Yıl 2001 . Sovyetler Birliği yıkıldıktan sonra dünyanın tek süpergücü olan ABD, kalbinden vuruluyor; New York’taki Dünya Ticaret Merkezi’nin iki kulesi yerle bir ediliyor, Savunma Bakanlığı (Pentagon) binasının bir kısmı yakılıyor, yıkılıyor. Ölü sayısının elli bini bulacağından korkuluyor.
New York’a yapılan son saldırı Amerika’yı ve dünyayı dehşet içinde bırakıyor.
Amerika bu kadar çürük müydü? Her yıl milyarlarca dolar yutan Amerikan istihbarat servisleri nasıl olmuş da bu korkunç saldırıları keşf edememişti? Hani Amerikalılar gökteki uyduları vasıtasıyla dünyanın her yerinde olup bitenleri anında öğrenebiliyorlardı.
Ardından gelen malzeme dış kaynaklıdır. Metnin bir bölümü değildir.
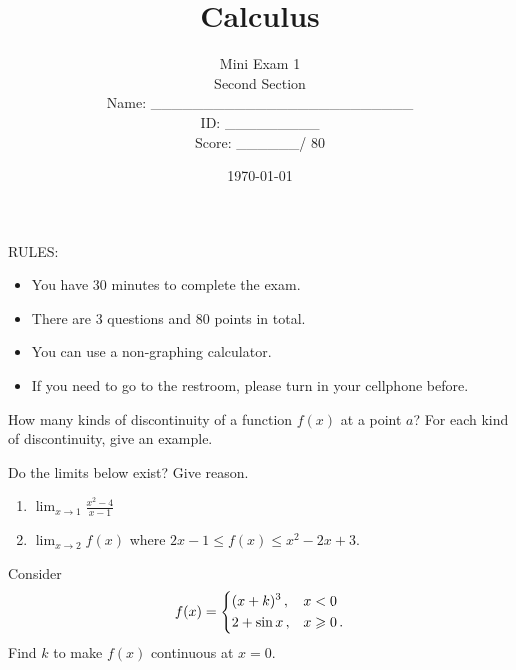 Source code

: \documentclass[12pt]{amsart}
\title{ Calculus }
\author{  Mini Exam 1 \\ Second Section \\ \vspace{1cm} Name: \_\_\_\_\_\_\_\_\_\_\_\_\_\_\_\_\_\_\_\_\_\_\_\_\_  
\\ \vspace{1cm} ID: \_\_\_\_\_\_\_\_\_ \\ \vspace{1cm} Score: \_\_\_\_\_\_/ 80}
\date{\today}
\begin{document}
\maketitle


RULES:
\begin{itemize}
	\item You have 30 minutes to complete the exam.
	\item There are 3 questions and 80 points in total.
	\item You can use a non-graphing calculator.
	\item If you need to go to the restroom, please turn in your cellphone before.
\end{itemize}

\pagebreak

\begin{problem}[30 points]
How many kinds of discontinuity of a function $f(x)$ at a point $a$?
For each kind of discontinuity, give an example.
\end{problem}
\newpage

\begin{problem}[30 points]
Do the limits below exist? Give reason.
\begin{enumerate}
	\item $\displaystyle \lim_{x \to 1} \frac{x^2 -4}{x-1} $
	      \vspace{8cm}
	\item  $\displaystyle \lim_{x \to 2} f(x)$
	      where $2x -1 \leq f(x) \leq x^2 -2x + 3$.
\end{enumerate}
\end{problem}

\newpage
\begin{problem}[20 points] Consider
\begin{equation*}
	f(x) = \begin{dcases}
		(x + k)^3 \,,  & x<0         \\
		2 + \sin x \,, & x\geq 0 \,.
	\end{dcases}
\end{equation*}
Find $k$ to make $f(x)$ continuous at $x = 0$.

\end{problem}


\printbibliography
%
%
\end{document}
Pozitivist zihniyetli düşünürler, yazarlar, medyacılar son dehşetli vak’ayı anlayamazlar, izah edemezler. Çünkü işin metafizik boyutları da vardır. Bundan 56 sene önce Nagazaki’ye, Hiroşima’ya atılan atom bombaları hadisesi ile bugünkü terör arasında pozitif değil ama metafizik bağlar vardır.
Ben bir insan olarak, bir Müslüman olarak elbette ki, binlerce sivilin, gayr-i muharip insanın öldürülmesine karşı çıkarım. Bir insanın, bir Müslümanın böyle bir katliâmı doğru bulması mümkün değildir.
Ancak, işin içinde, insanların beşerî ve cüz’î iradelerini aşan hususlar olduğunu sezmek zor değildir.
1945’te Japonya’nın iki büyük şehrine atom bombası atılması ahlâka ve hukuka uygun muydu? Bu soruya uygundu cevabını verenler, New York’ta yapılanları da uygun görmüş olurlar.
Şimdi, bundan 56 yıl önce olan bir hadiseyi niçin gündeme getirelim diyenler yanılmış olur. Siz o kırımı unutursunuz ama Bir unutmayan vardır.
Filistin halkına yapılanlar büyük bir facia değil midir? Yahudilere yeni bir vatan ve devlet kazandırmak için, başka bir halkı bin yıldan fazla bir zamandan beri oturduğu vatanından sürmek hukuka, ahlâka uygun mudur?
ABD madem ki, dünyayı idare etmek iddiasında olan bir süper güçtür, o halde niçin âdil ve eşit davranmamaktadır? Yahudiler öz evlat, Filistinliler ve Araplar üvey evlat. Böyle bir şeyi ne insanlığın cüz’î iradesi, ne de ilahî irade kabul eder.
Irak’a yapılanlar âdil midir, eşitliğe uygun mudur? Asla!
ABD yıkılacak mıdır? Bu sorunun cevabı kısadır: Adaletsizlik yapmaya devam ederse mutlaka yıkılacaktır. Roma ve Osmanlı imparatorluklarının tarihlerini incelesinler.
ABD’nin tek taraflı tutumu yüzünden bir buçuk milyar nüfuslu İslâm âlemi kan ağlıyor.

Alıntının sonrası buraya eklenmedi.